[What is required] Please copy each line from the entries that contains the string "includegraphics".

[Collection entries]
================
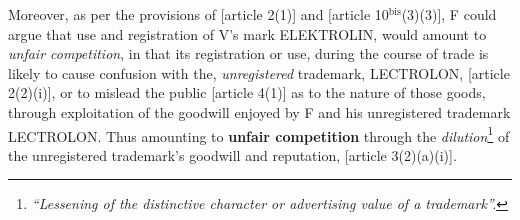\documentclass[11pt]{article}
\begin{document}
Moreover, as per the provisions of [article 2(1)]\cite{wipo96_model_provi_unfair_comp} and [article 10\(^{\text{bis}}\)(3)(3)]\cite{wipo83_paris_conve_protect_ip}, F could argue that use and registration of V's mark ELEKTROLIN, would amount to \emph{unfair competition}, in that its registration or use, during the course of trade is likely to cause confusion with the, \emph{unregistered} trademark, LECTROLON, [article 2(2)(i)]\cite{wipo96_model_provi_unfair_comp}, or to mislead the public [article 4(1)]\cite{wipo96_model_provi_unfair_comp} as to the nature of those goods, through exploitation of the goodwill enjoyed by F and his unregistered trademark LECTROLON. Thus amounting to \textbf{unfair competition} through the \emph{dilution}\footnote{\emph{``Lessening of the distinctive character or advertising value of a trademark''.}} of the unregistered trademark's goodwill and reputation, [article 3(2)(a)(i)]\cite{wipo96_model_provi_unfair_comp}.

\printbibliography
\end{document}
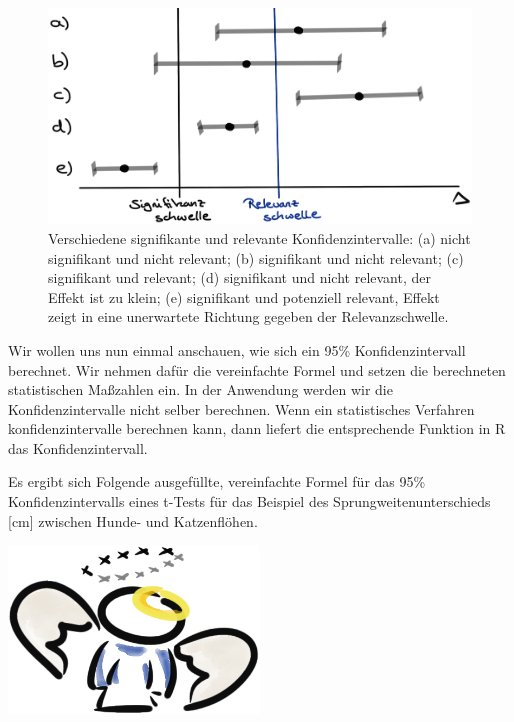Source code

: \documentclass[
  letterpaper,
]{scrbook}
\begin{document}
\begin{figure}

{\centering \includegraphics{./images/ci-02.png}

}

\caption{\label{fig-relevanz}Verschiedene signifikante und relevante
Konfidenzintervalle: (a) nicht signifikant und nicht relevant; (b)
signifikant und nicht relevant; (c) signifikant und relevant; (d)
signifikant und nicht relevant, der Effekt ist zu klein; (e) signifikant
und potenziell relevant, Effekt zeigt in eine unerwartete Richtung
gegeben der Relevanzschwelle.}

\end{figure}

Wir wollen uns nun einmal anschauen, wie sich ein 95\%
Konfidenzintervall berechnet. Wir nehmen dafür die vereinfachte Formel
und setzen die berechneten statistischen Maßzahlen ein. In der Anwendung
werden wir die Konfidenzintervalle nicht selber berechnen. Wenn ein
statistisches Verfahren konfidenzintervalle berechnen kann, dann liefert
die entsprechende Funktion in R das Konfidenzintervall.

Es ergibt sich Folgende ausgefüllte, vereinfachte Formel für das 95\%
Konfidenzintervalls eines t-Tests für das Beispiel des
Sprungweitenunterschieds {[}cm{]} zwischen Hunde- und Katzenflöhen.

\begin{marginfigure}

{\centering \includegraphics[width=0.5\textwidth,height=\textheight]{./images/angel_01.png}

}

\end{marginfigure}
\end{document}
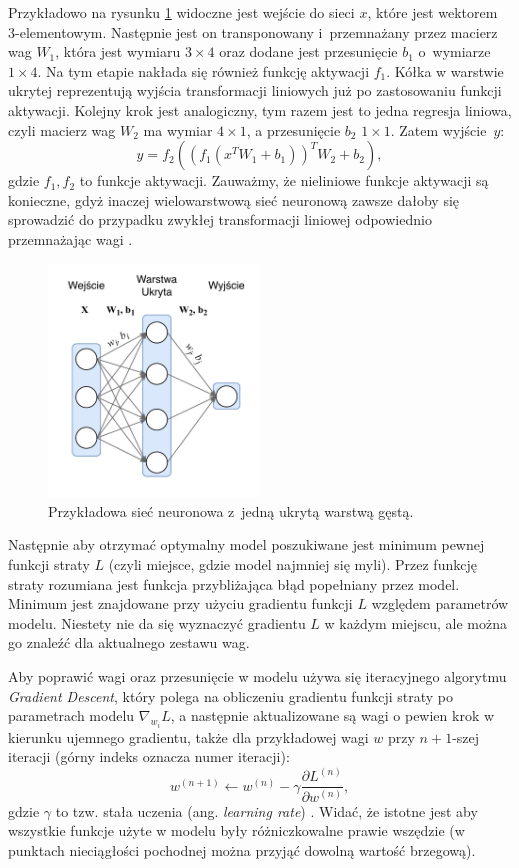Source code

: \documentclass{pracalicmgr}
\begin{document}
	 Przykładowo na rysunku \ref{fig:simple} widoczne jest wejście do sieci $x$, które jest wektorem 3-elementowym. Następnie jest on transponowany i~przemnażany przez macierz wag $W_1$, która jest wymiaru $3\times4$ oraz dodane jest przesunięcie $b_1$ o~wymiarze $1\times4$. Na tym etapie nakłada się również funkcję aktywacji $f_1$. Kółka w warstwie ukrytej reprezentują wyjścia transformacji liniowych już po zastosowaniu funkcji aktywacji. Kolejny krok jest analogiczny, tym razem jest to jedna regresja liniowa, czyli macierz wag $W_2$ ma wymiar $4\times1$, a przesunięcie $b_2$ $1\times1$. Zatem wyjście~$y$: $$y = f_2\left(\left(f_1(x^TW_1 + b_1)\right)^TW_2 + b_2\right),$$ gdzie $f_1, f_2$ to funkcje aktywacji. Zauważmy, że nieliniowe funkcje aktywacji są konieczne, gdyż inaczej wielowarstwową sieć neuronową zawsze dałoby się sprowadzić do przypadku zwykłej transformacji liniowej odpowiednio przemnażając wagi \cite{dl}.
	
	\begin{figure}[H]
	\centering
	\includegraphics[width=0.5\textwidth]{simple_nn.pdf}
	\caption{Przykładowa sieć neuronowa z~jedną ukrytą warstwą gęstą.}
	\label{fig:simple}
	\end{figure}
	
	Następnie aby otrzymać optymalny model poszukiwane jest minimum pewnej funkcji straty $L$ (czyli miejsce, gdzie model najmniej się myli). Przez funkcję straty rozumiana jest funkcja przybliżająca błąd popełniany przez model. Minimum jest znajdowane przy użyciu gradientu funkcji $L$ względem parametrów modelu. Niestety nie da się wyznaczyć gradientu $L$ w każdym miejscu, ale można go znaleźć dla aktualnego zestawu wag. 
	
	Aby poprawić wagi oraz przesunięcie w modelu używa się iteracyjnego algorytmu \textit{Gradient Descent}, który polega na obliczeniu gradientu funkcji straty po parametrach modelu $\nabla_{w_i}L$, a następnie aktualizowane są wagi o pewien krok w kierunku ujemnego gradientu, także dla przykładowej wagi $w$ przy $n+1$-szej iteracji (górny indeks oznacza numer iteracji): $$w^{(n+1)} \leftarrow w^{(n)} - \gamma \frac{\partial L^{(n)}}{\partial w^{(n)}},$$ gdzie $\gamma$ to tzw. stała uczenia (ang. \textit{learning rate}) \cite{dl}. Widać, że istotne jest aby wszystkie funkcje użyte w modelu były różniczkowalne prawie wszędzie (w punktach nieciągłości pochodnej można przyjąć dowolną wartość brzegową). 
	
\end{document}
================
[Result below]
{\centering \includegraphics{./images/ci-02.png}
{\centering \includegraphics[width=0.5\textwidth,height=\textheight]{./images/angel_01.png}
	\includegraphics[width=0.5\textwidth]{simple_nn.pdf}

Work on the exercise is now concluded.